Apart from the pictures, write out all the records exactly.

■ ■ ■ ■

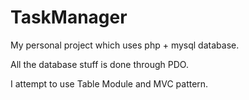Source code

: # TaskManager
My personal project which uses php + mysql database.

All the database stuff is done through PDO.

I attempt to use Table Module and MVC pattern.

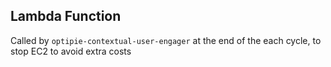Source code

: ## Lambda Function 
Called by `optipie-contextual-user-engager` at the end of the each cycle, to stop EC2 to avoid extra costs 
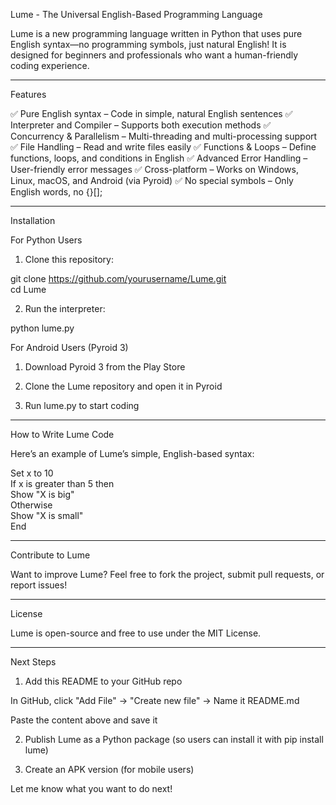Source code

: Lume - The Universal English-Based Programming Language

Lume is a new programming language written in Python that uses pure English syntax—no programming symbols, just natural English! It is designed for beginners and professionals who want a human-friendly coding experience.


---

Features

✅ Pure English syntax – Code in simple, natural English sentences
✅ Interpreter and Compiler – Supports both execution methods
✅ Concurrency & Parallelism – Multi-threading and multi-processing support
✅ File Handling – Read and write files easily
✅ Functions & Loops – Define functions, loops, and conditions in English
✅ Advanced Error Handling – User-friendly error messages
✅ Cross-platform – Works on Windows, Linux, macOS, and Android (via Pyroid)
✅ No special symbols – Only English words, no {}[];


---

Installation

For Python Users

1. Clone this repository:

git clone https://github.com/yourusername/Lume.git  
cd Lume


2. Run the interpreter:

python lume.py



For Android Users (Pyroid 3)

1. Download Pyroid 3 from the Play Store


2. Clone the Lume repository and open it in Pyroid


3. Run lume.py to start coding




---

How to Write Lume Code

Here’s an example of Lume’s simple, English-based syntax:

Set x to 10  
If x is greater than 5 then  
    Show "X is big"  
Otherwise  
    Show "X is small"  
End


---

Contribute to Lume

Want to improve Lume? Feel free to fork the project, submit pull requests, or report issues!


---

License

Lume is open-source and free to use under the MIT License.


---

Next Steps

1. Add this README to your GitHub repo

In GitHub, click "Add File" → "Create new file" → Name it README.md

Paste the content above and save it



2. Publish Lume as a Python package (so users can install it with pip install lume)


3. Create an APK version (for mobile users)



Let me know what you want to do next!

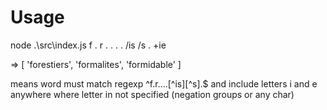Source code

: # Usage

 node .\src\index.js f . r . . . . /is /s . +ie

=> [ 'forestiers', 'formalites', 'formidable' ]

 means word must match regexp ^f.r....[^is][^s].$ and include letters i and e anywhere where letter in not specified (negation groups or any char)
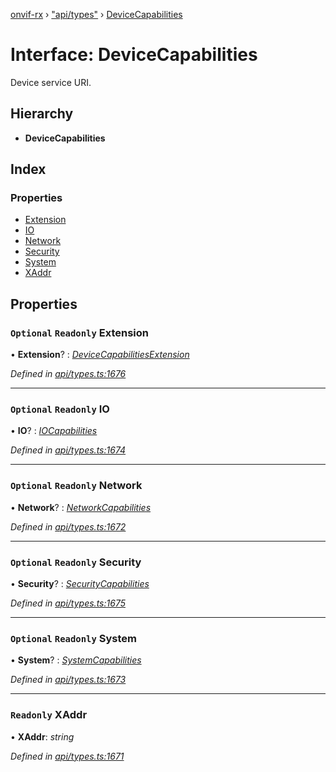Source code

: [onvif-rx](../README.md) › ["api/types"](../modules/_api_types_.md) › [DeviceCapabilities](_api_types_.devicecapabilities.md)

# Interface: DeviceCapabilities

Device service URI.

## Hierarchy

* **DeviceCapabilities**

## Index

### Properties

* [Extension](_api_types_.devicecapabilities.md#optional-readonly-extension)
* [IO](_api_types_.devicecapabilities.md#optional-readonly-io)
* [Network](_api_types_.devicecapabilities.md#optional-readonly-network)
* [Security](_api_types_.devicecapabilities.md#optional-readonly-security)
* [System](_api_types_.devicecapabilities.md#optional-readonly-system)
* [XAddr](_api_types_.devicecapabilities.md#readonly-xaddr)

## Properties

### `Optional` `Readonly` Extension

• **Extension**? : *[DeviceCapabilitiesExtension](_api_types_.devicecapabilitiesextension.md)*

*Defined in [api/types.ts:1676](https://github.com/patrickmichalina/onvif-rx/blob/3e9b152/src/api/types.ts#L1676)*

___

### `Optional` `Readonly` IO

• **IO**? : *[IOCapabilities](_api_types_.iocapabilities.md)*

*Defined in [api/types.ts:1674](https://github.com/patrickmichalina/onvif-rx/blob/3e9b152/src/api/types.ts#L1674)*

___

### `Optional` `Readonly` Network

• **Network**? : *[NetworkCapabilities](_api_types_.networkcapabilities.md)*

*Defined in [api/types.ts:1672](https://github.com/patrickmichalina/onvif-rx/blob/3e9b152/src/api/types.ts#L1672)*

___

### `Optional` `Readonly` Security

• **Security**? : *[SecurityCapabilities](_api_types_.securitycapabilities.md)*

*Defined in [api/types.ts:1675](https://github.com/patrickmichalina/onvif-rx/blob/3e9b152/src/api/types.ts#L1675)*

___

### `Optional` `Readonly` System

• **System**? : *[SystemCapabilities](_api_types_.systemcapabilities.md)*

*Defined in [api/types.ts:1673](https://github.com/patrickmichalina/onvif-rx/blob/3e9b152/src/api/types.ts#L1673)*

___

### `Readonly` XAddr

• **XAddr**: *string*

*Defined in [api/types.ts:1671](https://github.com/patrickmichalina/onvif-rx/blob/3e9b152/src/api/types.ts#L1671)*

■ ■ ■ ■

* _Your solution_:
Source code

: # TaskManager
My personal project which uses php + mysql database.

All the database stuff is done through PDO.

I attempt to use Table Module and MVC pattern.

Source code

: ## Lambda Function 
Called by `optipie-contextual-user-engager` at the end of the each cycle, to stop EC2 to avoid extra costs 
Source code

: Lume - The Universal English-Based Programming Language

Lume is a new programming language written in Python that uses pure English syntax—no programming symbols, just natural English! It is designed for beginners and professionals who want a human-friendly coding experience.


---

Features

✅ Pure English syntax – Code in simple, natural English sentences
✅ Interpreter and Compiler – Supports both execution methods
✅ Concurrency & Parallelism – Multi-threading and multi-processing support
✅ File Handling – Read and write files easily
✅ Functions & Loops – Define functions, loops, and conditions in English
✅ Advanced Error Handling – User-friendly error messages
✅ Cross-platform – Works on Windows, Linux, macOS, and Android (via Pyroid)
✅ No special symbols – Only English words, no {}[];


---

Installation

For Python Users

1. Clone this repository:

git clone https://github.com/yourusername/Lume.git  
cd Lume


2. Run the interpreter:

python lume.py



For Android Users (Pyroid 3)

1. Download Pyroid 3 from the Play Store


2. Clone the Lume repository and open it in Pyroid


3. Run lume.py to start coding




---

How to Write Lume Code

Here’s an example of Lume’s simple, English-based syntax:

Set x to 10  
If x is greater than 5 then  
    Show "X is big"  
Otherwise  
    Show "X is small"  
End


---

Contribute to Lume

Want to improve Lume? Feel free to fork the project, submit pull requests, or report issues!


---

License

Lume is open-source and free to use under the MIT License.


---

Next Steps

1. Add this README to your GitHub repo

In GitHub, click "Add File" → "Create new file" → Name it README.md

Paste the content above and save it



2. Publish Lume as a Python package (so users can install it with pip install lume)


3. Create an APK version (for mobile users)



Let me know what you want to do next!

Source code

: # Usage

 node .\src\index.js f . r . . . . /is /s . +ie

=> [ 'forestiers', 'formalites', 'formidable' ]

 means word must match regexp ^f.r....[^is][^s].$ and include letters i and e anywhere where letter in not specified (negation groups or any char)
Source code

: [onvif-rx](../README.md) › ["api/types"](../modules/_api_types_.md) › [DeviceCapabilities](_api_types_.devicecapabilities.md)

# Interface: DeviceCapabilities

Device service URI.

## Hierarchy

* **DeviceCapabilities**

## Index

### Properties

* [Extension](_api_types_.devicecapabilities.md#optional-readonly-extension)
* [IO](_api_types_.devicecapabilities.md#optional-readonly-io)
* [Network](_api_types_.devicecapabilities.md#optional-readonly-network)
* [Security](_api_types_.devicecapabilities.md#optional-readonly-security)
* [System](_api_types_.devicecapabilities.md#optional-readonly-system)
* [XAddr](_api_types_.devicecapabilities.md#readonly-xaddr)

## Properties

### `Optional` `Readonly` Extension

• **Extension**? : *[DeviceCapabilitiesExtension](_api_types_.devicecapabilitiesextension.md)*

*Defined in [api/types.ts:1676](https://github.com/patrickmichalina/onvif-rx/blob/3e9b152/src/api/types.ts#L1676)*

___

### `Optional` `Readonly` IO

• **IO**? : *[IOCapabilities](_api_types_.iocapabilities.md)*

*Defined in [api/types.ts:1674](https://github.com/patrickmichalina/onvif-rx/blob/3e9b152/src/api/types.ts#L1674)*

___

### `Optional` `Readonly` Network

• **Network**? : *[NetworkCapabilities](_api_types_.networkcapabilities.md)*

*Defined in [api/types.ts:1672](https://github.com/patrickmichalina/onvif-rx/blob/3e9b152/src/api/types.ts#L1672)*

___

### `Optional` `Readonly` Security

• **Security**? : *[SecurityCapabilities](_api_types_.securitycapabilities.md)*

*Defined in [api/types.ts:1675](https://github.com/patrickmichalina/onvif-rx/blob/3e9b152/src/api/types.ts#L1675)*

___

### `Optional` `Readonly` System

• **System**? : *[SystemCapabilities](_api_types_.systemcapabilities.md)*

*Defined in [api/types.ts:1673](https://github.com/patrickmichalina/onvif-rx/blob/3e9b152/src/api/types.ts#L1673)*

___

### `Readonly` XAddr

• **XAddr**: *string*

*Defined in [api/types.ts:1671](https://github.com/patrickmichalina/onvif-rx/blob/3e9b152/src/api/types.ts#L1671)*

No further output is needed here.